The Curious Incident of the Dog in the Night-time by Mark Haddon fulfills the category Book with at least One Million Ratings on Goodreads” for the 2019 PopSugar Reading Challenge.

So yes. I’m late to the game once again. I tend not to read or watch TV shows currently in demand and have never been a girl for best-selling literary fiction. A good book is better than a popular one. Most of my favorite books were never best sellers. So, recently I’ve read, for the first time, books such as this one, Anne of Green Gables, and Neuromancer. Yep. I carve my own path.

**snort**

I was curious myself what the deal was with the dog. Listening to the book on audio was an amazing experience. The book delighted me with a great reader, elegant style of writing, and interesting and different subject matter. I loved Christopher. I have two daughters, twelve and fifteen, and I used to be a teacher. The character was very relatable to my world. I thought Mr. Haddon gave Christopher such an amazing voice and showed the readers wonderful insight into the boy’s universe

Christopher’s journey to find out who murdered the dog, discovery of the real truths in his life, and his struggle to get himself to a better place was a beautiful thing. The author presented his troubles, his reasoning, and his stories in such a relatable way. My heart felt for him at every step of discovery and challenge. I think I experienced all the emotions he could not and connected with the character as a person and as a mother. 

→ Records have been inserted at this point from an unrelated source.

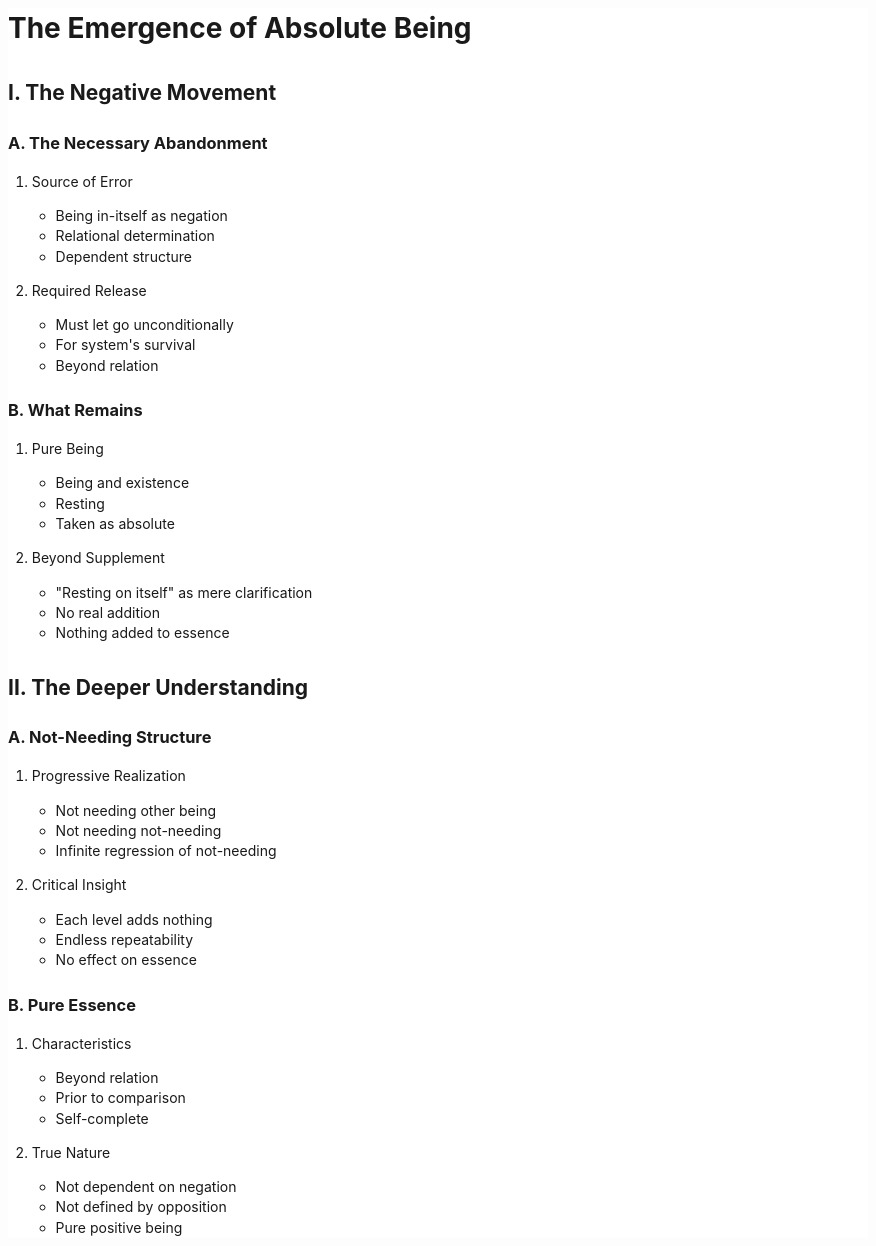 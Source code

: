 # The Emergence of Absolute Being

## I. The Negative Movement

### A. The Necessary Abandonment
1. Source of Error
   - Being in-itself as negation
   - Relational determination
   - Dependent structure

2. Required Release
   - Must let go unconditionally
   - For system's survival
   - Beyond relation

### B. What Remains
1. Pure Being
   - Being and existence
   - Resting
   - Taken as absolute

2. Beyond Supplement
   - "Resting on itself" as mere clarification
   - No real addition
   - Nothing added to essence

## II. The Deeper Understanding

### A. Not-Needing Structure
1. Progressive Realization
   - Not needing other being
   - Not needing not-needing
   - Infinite regression of not-needing

2. Critical Insight
   - Each level adds nothing
   - Endless repeatability
   - No effect on essence

### B. Pure Essence
1. Characteristics
   - Beyond relation
   - Prior to comparison
   - Self-complete

2. True Nature
   - Not dependent on negation
   - Not defined by opposition
   - Pure positive being

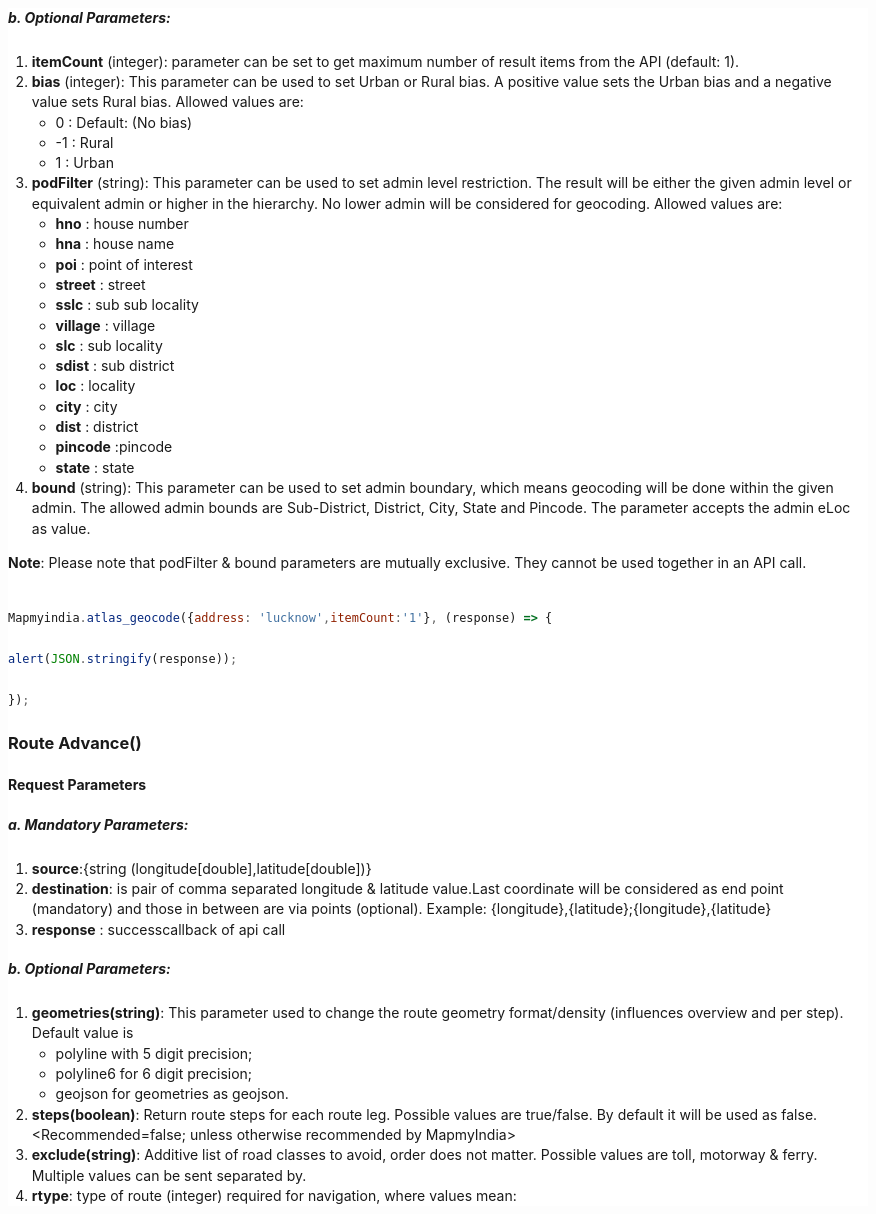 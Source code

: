 ##### b. Optional Parameters:
  1.  **itemCount**  (integer): parameter can be set to get maximum number of result items from the API (default: 1).
2.  **bias**  (integer): This parameter can be used to set Urban or Rural bias. A positive value sets the Urban bias and a negative value sets Rural bias. Allowed values are:
    -   0 : Default: (No bias)
    -   -1 : Rural
    -   1 : Urban
3.  **podFilter**  (string): This parameter can be used to set admin level restriction. The result will be either the given admin level or equivalent admin or higher in the hierarchy. No lower admin will be considered for geocoding. Allowed values are:
    -   **hno**  : house number
    -   **hna**  : house name
    -   **poi**  : point of interest
    -   **street**  : street
    -   **sslc**  : sub sub locality
    -   **village**  : village
    -   **slc**  : sub locality
    -   **sdist**  : sub district
    -   **loc**  : locality
    -   **city**  : city
    -   **dist**  : district
    -   **pincode**  :pincode
    -   **state**  : state
4.  **bound**  (string): This parameter can be used to set admin boundary, which means geocoding will be done within the given admin. The allowed admin bounds are Sub-District, District, City, State and Pincode. The parameter accepts the admin eLoc as value.


**Note**: Please note that podFilter & bound parameters are mutually exclusive. They cannot be used together in an API call.

```javascript

Mapmyindia.atlas_geocode({address: 'lucknow',itemCount:'1'}, (response) => {

alert(JSON.stringify(response));

});

```

  

### Route Advance()

  

####  Request Parameters
##### a. Mandatory Parameters:
1. **source**:{string (longitude[double],latitude[double])}
2. **destination**: is pair of comma separated longitude & latitude value.Last coordinate will be considered as end point (mandatory) and those in between are via points (optional). Example: {longitude},{latitude};{longitude},{latitude}
3. **response** : successcallback of api call
##### b. Optional Parameters:
1.  **geometries(string)**: This parameter used to change the route geometry format/density (influences overview and per step). Default value is
    -   polyline with 5 digit precision;
    -   polyline6 for 6 digit precision;
    -   geojson for geometries as geojson.
2.  **steps(boolean)**: Return route steps for each route leg. Possible values are true/false. By default it will be used as false. <Recommended=false; unless otherwise recommended by MapmyIndia>
3.  **exclude(string)**: Additive list of road classes to avoid, order does not matter. Possible values are toll, motorway & ferry. Multiple values can be sent separated by.
4.  **rtype**: type of route (integer) required for navigation, where values mean: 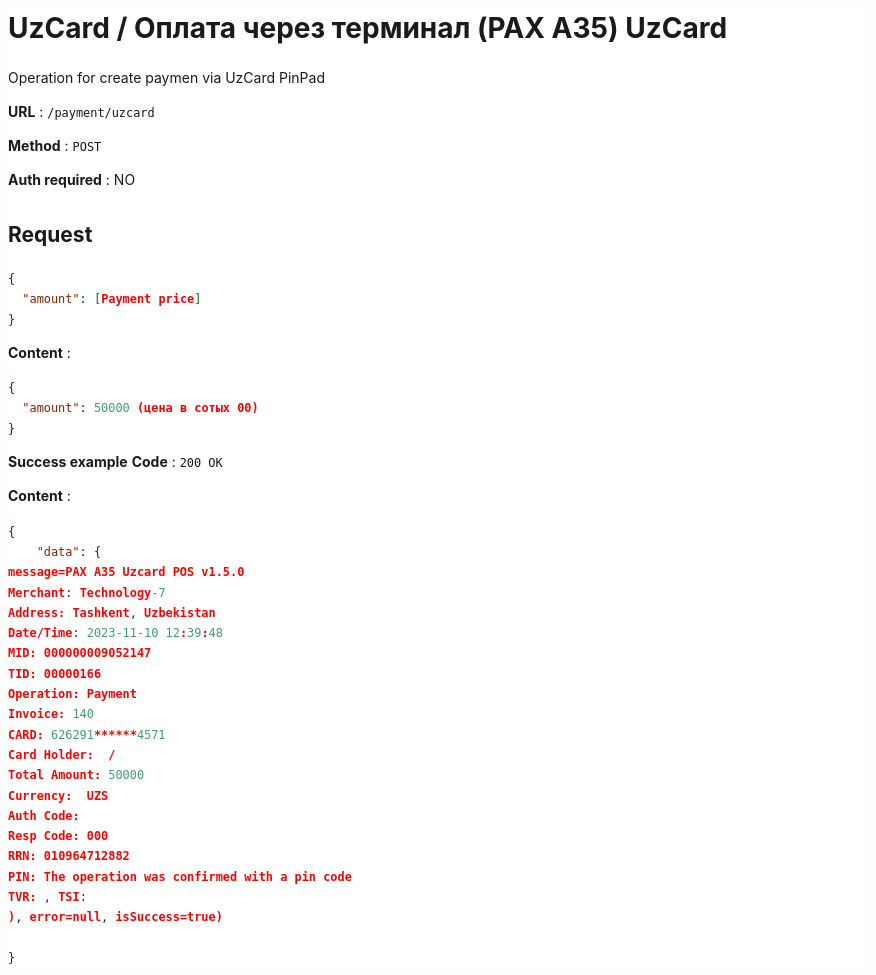 # UzCard / Оплата через терминал (PAX A35) UzCard

Operation for create paymen via UzCard PinPad

**URL** : `/payment/uzcard`

**Method** : `POST`

**Auth required** : NO
## Request 
```json
{
  "amount": [Payment price]
}
```
**Content** :
```json
{
  "amount": 50000 (цена в сотых 00)
}
```

**Success example**
**Code** : `200 OK`

**Content** :
```json
{
    "data": {
message=PAX A35 Uzcard POS v1.5.0
Merchant: Technology-7
Address: Tashkent, Uzbekistan
Date/Time: 2023-11-10 12:39:48
MID: 000000009052147
TID: 00000166
Operation: Payment
Invoice: 140
CARD: 626291******4571
Card Holder:  /
Total Amount: 50000
Currency:  UZS
Auth Code: 
Resp Code: 000
RRN: 010964712882
PIN: The operation was confirmed with a pin code
TVR: , TSI: 
), error=null, isSuccess=true)

}
```
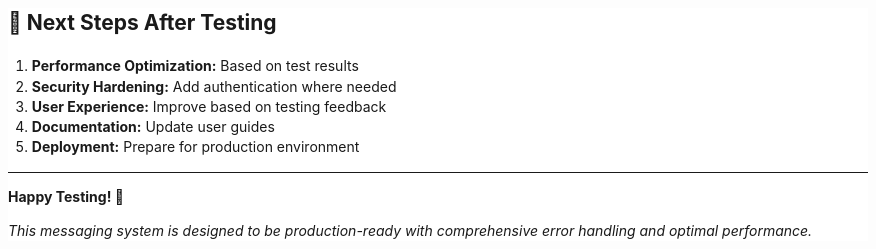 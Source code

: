 
## **🚀 Next Steps After Testing**

1. **Performance Optimization:** Based on test results
2. **Security Hardening:** Add authentication where needed
3. **User Experience:** Improve based on testing feedback
4. **Documentation:** Update user guides
5. **Deployment:** Prepare for production environment

---

**Happy Testing! 🎉**

*This messaging system is designed to be production-ready with comprehensive error handling and optimal performance.* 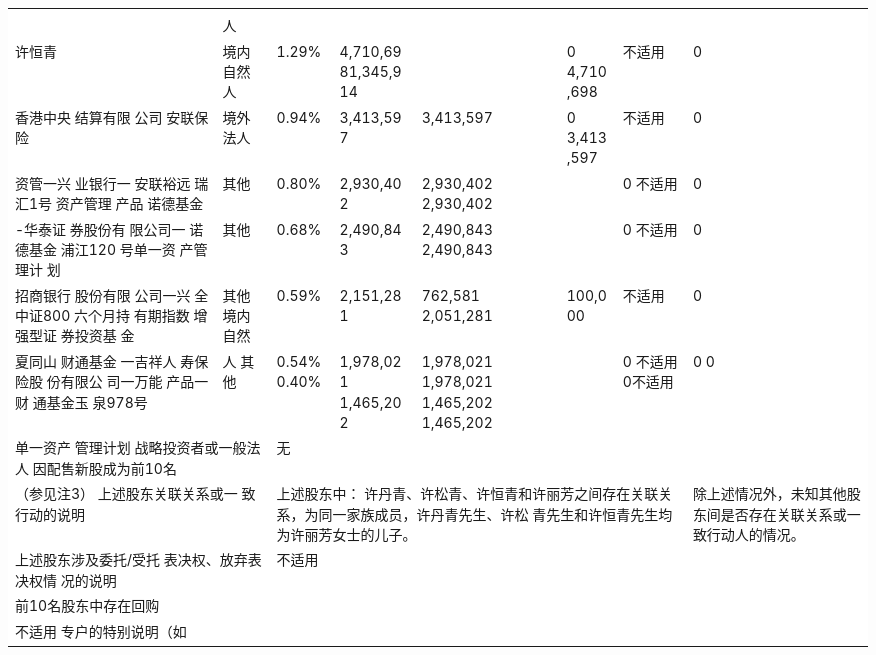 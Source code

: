 <html><body><table><tr><td colspan="8"></td></tr><tr><td></td><td>人</td><td></td><td></td><td colspan="4"></td></tr><tr><td>许恒青</td><td>境内自然 人</td><td>1.29%</td><td>4,710,6981,345,914</td><td></td><td>0 4,710,698</td><td>不适用</td><td>0</td></tr><tr><td>香港中央 结算有限 公司 安联保险</td><td>境外法人</td><td>0.94%</td><td>3,413,597</td><td>3,413,597</td><td>0 3,413,597</td><td>不适用</td><td>0</td></tr><tr><td>资管一兴 业银行一 安联裕远 瑞汇1号 资产管理 产品 诺德基金</td><td>其他</td><td>0.80%</td><td>2,930,402</td><td>2,930,402 2,930,402</td><td></td><td>0 不适用</td><td>0</td></tr><tr><td>-华泰证 券股份有 限公司一 诺德基金 浦江120 号单一资 产管理计 划</td><td>其他</td><td>0.68%</td><td>2,490,843</td><td>2,490,843 2,490,843</td><td></td><td>0 不适用</td><td>0</td></tr><tr><td>招商银行 股份有限 公司一兴 全中证800 六个月持 有期指数 增强型证 券投资基 金</td><td>其他 境内自然</td><td>0.59%</td><td>2,151,281</td><td>762,581 2,051,281</td><td>100,000</td><td>不适用</td><td>0</td></tr><tr><td>夏同山 财通基金 一吉祥人 寿保险股 份有限公 司一万能 产品一财 通基金玉 泉978号</td><td>人 其他</td><td>0.54% 0.40%</td><td>1,978,021 1,465,202</td><td>1,978,021 1,978,021 1,465,202 1,465,202</td><td></td><td>0 不适用 0不适用</td><td>0 0</td></tr><tr><td colspan="2">单一资产 管理计划 战略投资者或一般法人 因配售新股成为前10名</td><td colspan="6">无</td></tr><tr><td colspan="2">（参见注3） 上述股东关联关系或一 致行动的说明</td><td colspan="5">上述股东中： 许丹青、许松青、许恒青和许丽芳之间存在关联关系，为同一家族成员，许丹青先生、许松 青先生和许恒青先生均为许丽芳女士的儿子。</td><td>除上述情况外，未知其他股东间是否存在关联关系或一致行动人的情况。</td></tr><tr><td colspan="2">上述股东涉及委托/受托 表决权、放弃表决权情 况的说明</td><td colspan="7">不适用</td></tr><tr><td colspan="2">前10名股东中存在回购</td><td colspan="7"></td></tr><tr><td colspan="2">不适用 专户的特别说明（如</td><td colspan="7"></td></tr></table></body></html>  
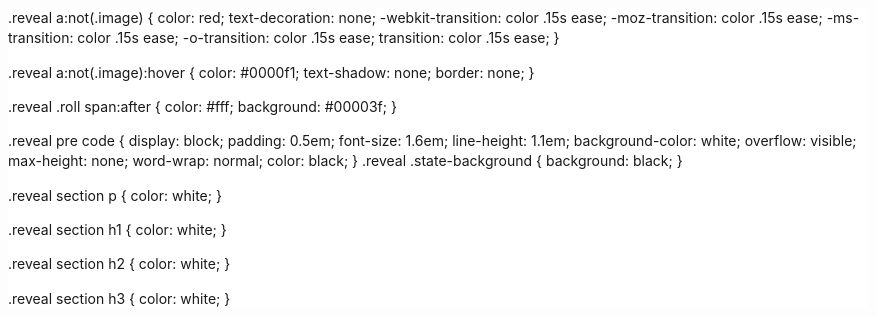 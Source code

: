 .reveal a:not(.image) {
  color: red;
  text-decoration: none;
  -webkit-transition: color .15s ease;
  -moz-transition: color .15s ease;
  -ms-transition: color .15s ease;
  -o-transition: color .15s ease;
  transition: color .15s ease; }

.reveal a:not(.image):hover {
  color: #0000f1;
  text-shadow: none;
  border: none; }

.reveal .roll span:after {
  color: #fff;
  background: #00003f; }

.reveal pre code {
  display: block; padding: 0.5em;
  font-size: 1.6em;
  line-height: 1.1em;
  background-color: white;
  overflow: visible;
  max-height: none;
  word-wrap: normal;
  color: black;
}
.reveal .state-background {
  background: black;
} 

.reveal section p {
  color: white;
}

.reveal section h1 {
  color: white;
}

.reveal section h2 {
  color: white;
}

.reveal section h3 {
  color: white;
}

</style>

<script src="http://cdn.mathjax.org/mathjax/latest/MathJax.js?config=TeX-AMS_HTML-full" type="text/javascript">
</script>

<script type="text/x-mathjax-config">
  MathJax.Hub.Config({
    "HTML-CSS": { scale: 100}
  });
</script>
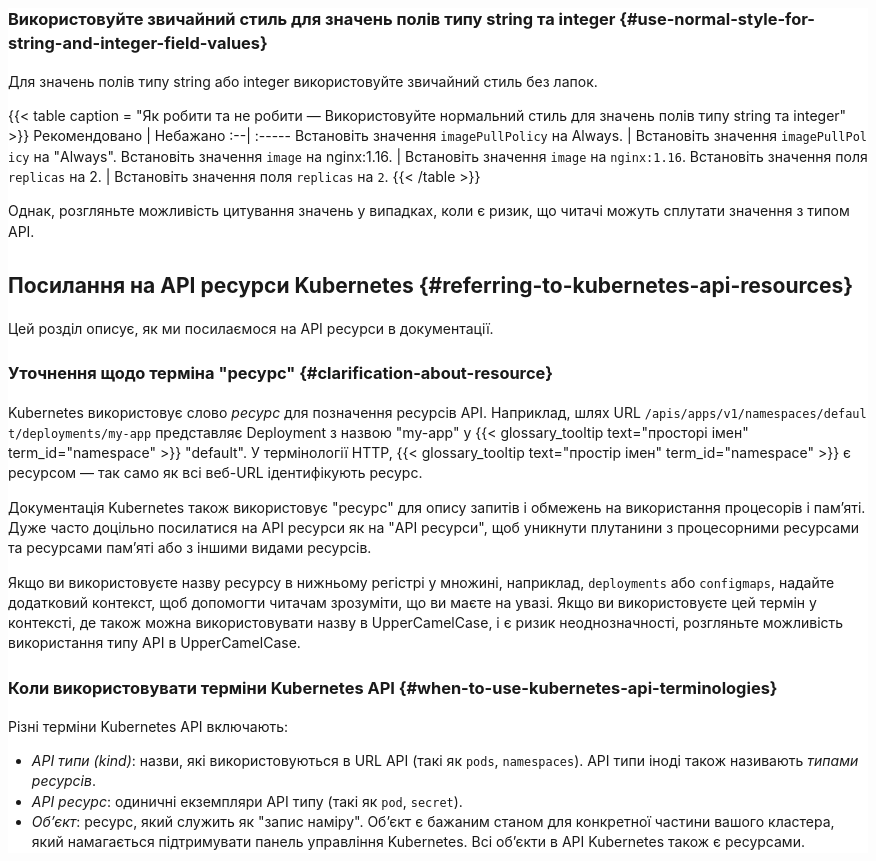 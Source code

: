 ### Використовуйте звичайний стиль для значень полів типу string та integer {#use-normal-style-for-string-and-integer-field-values}

Для значень полів типу string або integer використовуйте звичайний стиль без лапок.

{{< table caption = "Як робити та не робити — Використовуйте нормальний стиль для значень полів типу string та integer" >}}
Рекомендовано | Небажано
:--| :-----
Встановіть значення `imagePullPolicy` на Always. | Встановіть значення `imagePullPolicy` на "Always".
Встановіть значення `image` на nginx:1.16. | Встановіть значення `image` на `nginx:1.16`.
Встановіть значення поля `replicas` на 2. | Встановіть значення поля `replicas` на `2`.
{{< /table >}}

Однак, розгляньте можливість цитування значень у випадках, коли є ризик, що читачі можуть сплутати значення з типом API.

## Посилання на API ресурси Kubernetes {#referring-to-kubernetes-api-resources}

Цей розділ описує, як ми посилаємося на API ресурси в документації.

### Уточнення щодо терміна "ресурс" {#clarification-about-resource}

Kubernetes використовує слово _ресурс_ для позначення ресурсів API. Наприклад, шлях URL `/apis/apps/v1/namespaces/default/deployments/my-app` представляє Deployment з назвою "my-app" у {{< glossary_tooltip text="просторі імен" term_id="namespace" >}} "default". У термінології HTTP, {{< glossary_tooltip text="простір імен" term_id="namespace" >}} є ресурсом — так само як всі веб-URL ідентифікують ресурс.

Документація Kubernetes також використовує "ресурс" для опису запитів і обмежень на використання процесорів і памʼяті. Дуже часто доцільно посилатися на API ресурси як на "API ресурси", щоб уникнути плутанини з процесорними ресурсами та ресурсами памʼяті або з іншими видами ресурсів.

Якщо ви використовуєте назву ресурсу в нижньому регістрі у множині, наприклад, `deployments` або `configmaps`, надайте додатковий контекст, щоб допомогти читачам зрозуміти, що ви маєте на увазі. Якщо ви використовуєте цей термін у контексті, де також можна використовувати назву в UpperCamelCase, і є ризик неоднозначності, розгляньте можливість використання типу API в UpperCamelCase.

### Коли використовувати терміни Kubernetes API {#when-to-use-kubernetes-api-terminologies}

Різні терміни Kubernetes API включають:

- _API типи (kind)_: назви, які використовуються в URL API (такі як `pods`, `namespaces`). API типи іноді також називають _типами ресурсів_.
- _API ресурс_: одиничні екземпляри API типу (такі як `pod`, `secret`).
- _Обʼєкт_: ресурс, який служить як "запис наміру". Обʼєкт є бажаним станом для конкретної частини вашого кластера, який намагається підтримувати панель управління Kubernetes. Всі обʼєкти в API Kubernetes також є ресурсами.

Before you read any more of this blog entry, let me say, read the book. It’s short, charming, and will give everyone a better understanding of the autistic mind. It is well-written, emotion-evoking, and sweet. Now for the spoilers—don’t read any more if you haven’t read the book.

***Spoiler Alert***

I hated the ending. Seriously hated it. It was like the end of The Horse Whisperer book. We all saw that movie with the happy ending, read the book and had some of our soul eaten. If you’ve read it, you know what I mean. The Curious Incident of the Dog at Night-time didn’t quite have that impact, but damn if the ending didn’t negate much of the book.

Christopher seeks the murderer of the dog. Along the way he discovers he’s been lied to, seriously lied to about life-changing things. His mother is not dead, only left for another man. His father killed the dog. OMG!! So Christopher takes off. He can no longer live with a man who murdered an animal. He finds his mother, and she remembers to not be an asshole parent. So, we all agree the father is a useless piece of poo, right?

In the end, to entice Christopher back to his father, the man gets a puppy that must stay at his house. If Christopher wants to see the dog, he must go to his dad’s.

W.T.F?

The dog-killer gets a dog to show he’s a good guy? Wouldn’t Christopher fear for the life of that pup every moment of every day? Wouldn’t he be apoplectic with concern about letting a murderer keep his puppy? The whole book played up how the boy’s brain worked. I felt like I knew Christopher as if he was my child. I cannot believe in any universe he would be okay with his father having a dog. Maybe I am off the mark here, but there had to be another way to entice the boy back, maybe something with his school, his love of math or a third party caring for the dog. The boy ran away when he discovered all his father did. I don’t understand how he could have stood for the man owning a dog, his dog.

Anyway, I loved most of The Curious Incident of the Dog at Night-time. I give it four puppy dogs.